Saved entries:
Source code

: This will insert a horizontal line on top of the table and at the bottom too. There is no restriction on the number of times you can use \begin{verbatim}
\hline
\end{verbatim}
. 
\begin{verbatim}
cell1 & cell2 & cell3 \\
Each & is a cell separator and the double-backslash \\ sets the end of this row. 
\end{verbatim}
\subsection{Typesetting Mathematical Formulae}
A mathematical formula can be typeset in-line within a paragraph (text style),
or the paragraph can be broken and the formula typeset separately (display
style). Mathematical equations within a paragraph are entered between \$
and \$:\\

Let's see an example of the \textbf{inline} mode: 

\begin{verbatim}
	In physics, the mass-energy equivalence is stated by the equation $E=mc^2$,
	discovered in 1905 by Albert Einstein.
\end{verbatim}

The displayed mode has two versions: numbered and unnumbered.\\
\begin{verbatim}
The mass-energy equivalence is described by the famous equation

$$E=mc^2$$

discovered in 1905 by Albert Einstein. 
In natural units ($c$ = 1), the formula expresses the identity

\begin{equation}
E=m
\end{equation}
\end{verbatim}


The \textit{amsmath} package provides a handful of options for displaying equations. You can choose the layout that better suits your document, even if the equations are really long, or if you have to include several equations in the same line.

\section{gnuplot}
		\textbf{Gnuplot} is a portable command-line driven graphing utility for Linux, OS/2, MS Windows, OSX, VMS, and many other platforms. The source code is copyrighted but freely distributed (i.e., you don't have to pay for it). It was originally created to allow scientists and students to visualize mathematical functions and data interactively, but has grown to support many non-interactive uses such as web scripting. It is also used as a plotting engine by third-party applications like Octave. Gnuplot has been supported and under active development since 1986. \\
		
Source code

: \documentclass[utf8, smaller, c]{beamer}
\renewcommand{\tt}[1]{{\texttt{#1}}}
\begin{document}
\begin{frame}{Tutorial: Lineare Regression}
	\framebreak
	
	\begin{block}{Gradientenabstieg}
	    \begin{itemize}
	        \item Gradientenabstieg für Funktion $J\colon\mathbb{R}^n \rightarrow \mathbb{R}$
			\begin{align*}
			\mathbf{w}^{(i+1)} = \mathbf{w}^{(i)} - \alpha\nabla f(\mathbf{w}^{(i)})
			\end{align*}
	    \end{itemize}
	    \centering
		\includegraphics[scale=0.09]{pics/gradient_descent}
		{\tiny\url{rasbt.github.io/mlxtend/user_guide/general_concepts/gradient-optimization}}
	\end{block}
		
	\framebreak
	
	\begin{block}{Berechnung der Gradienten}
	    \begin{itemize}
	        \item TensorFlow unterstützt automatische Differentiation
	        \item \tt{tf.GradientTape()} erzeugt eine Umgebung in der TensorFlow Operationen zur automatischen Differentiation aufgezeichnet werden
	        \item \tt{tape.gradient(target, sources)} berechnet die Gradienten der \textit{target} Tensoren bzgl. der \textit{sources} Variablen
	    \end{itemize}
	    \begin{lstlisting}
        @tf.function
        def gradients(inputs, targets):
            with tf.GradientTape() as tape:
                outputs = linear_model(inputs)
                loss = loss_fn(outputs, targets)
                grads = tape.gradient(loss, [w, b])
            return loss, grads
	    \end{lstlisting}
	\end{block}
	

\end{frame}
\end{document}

*What you need to do*
Would you return each entry exactly as it reads?

*Result for this exercise*
Source code

: This will insert a horizontal line on top of the table and at the bottom too. There is no restriction on the number of times you can use \begin{verbatim}
\hline
\end{verbatim}
. 
\begin{verbatim}
cell1 & cell2 & cell3 \\
Each & is a cell separator and the double-backslash \\ sets the end of this row. 
\end{verbatim}
\subsection{Typesetting Mathematical Formulae}
A mathematical formula can be typeset in-line within a paragraph (text style),
or the paragraph can be broken and the formula typeset separately (display
style). Mathematical equations within a paragraph are entered between \$
and \$:\\

Let's see an example of the \textbf{inline} mode: 

\begin{verbatim}
	In physics, the mass-energy equivalence is stated by the equation $E=mc^2$,
	discovered in 1905 by Albert Einstein.
\end{verbatim}

The displayed mode has two versions: numbered and unnumbered.\\
\begin{verbatim}
The mass-energy equivalence is described by the famous equation

$$E=mc^2$$

discovered in 1905 by Albert Einstein. 
In natural units ($c$ = 1), the formula expresses the identity

\begin{equation}
E=m
\end{equation}
\end{verbatim}


The \textit{amsmath} package provides a handful of options for displaying equations. You can choose the layout that better suits your document, even if the equations are really long, or if you have to include several equations in the same line.

\section{gnuplot}
		\textbf{Gnuplot} is a portable command-line driven graphing utility for Linux, OS/2, MS Windows, OSX, VMS, and many other platforms. The source code is copyrighted but freely distributed (i.e., you don't have to pay for it). It was originally created to allow scientists and students to visualize mathematical functions and data interactively, but has grown to support many non-interactive uses such as web scripting. It is also used as a plotting engine by third-party applications like Octave. Gnuplot has been supported and under active development since 1986. \\
		
Source code

: \documentclass[utf8, smaller, c]{beamer}
\renewcommand{\tt}[1]{{\texttt{#1}}}
\begin{document}
\begin{frame}{Tutorial: Lineare Regression}
	\framebreak
	
	\begin{block}{Gradientenabstieg}
	    \begin{itemize}
	        \item Gradientenabstieg für Funktion $J\colon\mathbb{R}^n \rightarrow \mathbb{R}$
			\begin{align*}
			\mathbf{w}^{(i+1)} = \mathbf{w}^{(i)} - \alpha\nabla f(\mathbf{w}^{(i)})
			\end{align*}
	    \end{itemize}
	    \centering
		\includegraphics[scale=0.09]{pics/gradient_descent}
		{\tiny\url{rasbt.github.io/mlxtend/user_guide/general_concepts/gradient-optimization}}
	\end{block}
		
	\framebreak
	
	\begin{block}{Berechnung der Gradienten}
	    \begin{itemize}
	        \item TensorFlow unterstützt automatische Differentiation
	        \item \tt{tf.GradientTape()} erzeugt eine Umgebung in der TensorFlow Operationen zur automatischen Differentiation aufgezeichnet werden
	        \item \tt{tape.gradient(target, sources)} berechnet die Gradienten der \textit{target} Tensoren bzgl. der \textit{sources} Variablen
	    \end{itemize}
	    \begin{lstlisting}
        @tf.function
        def gradients(inputs, targets):
            with tf.GradientTape() as tape:
                outputs = linear_model(inputs)
                loss = loss_fn(outputs, targets)
                grads = tape.gradient(loss, [w, b])
            return loss, grads
	    \end{lstlisting}
	\end{block}
	

\end{frame}
\end{document}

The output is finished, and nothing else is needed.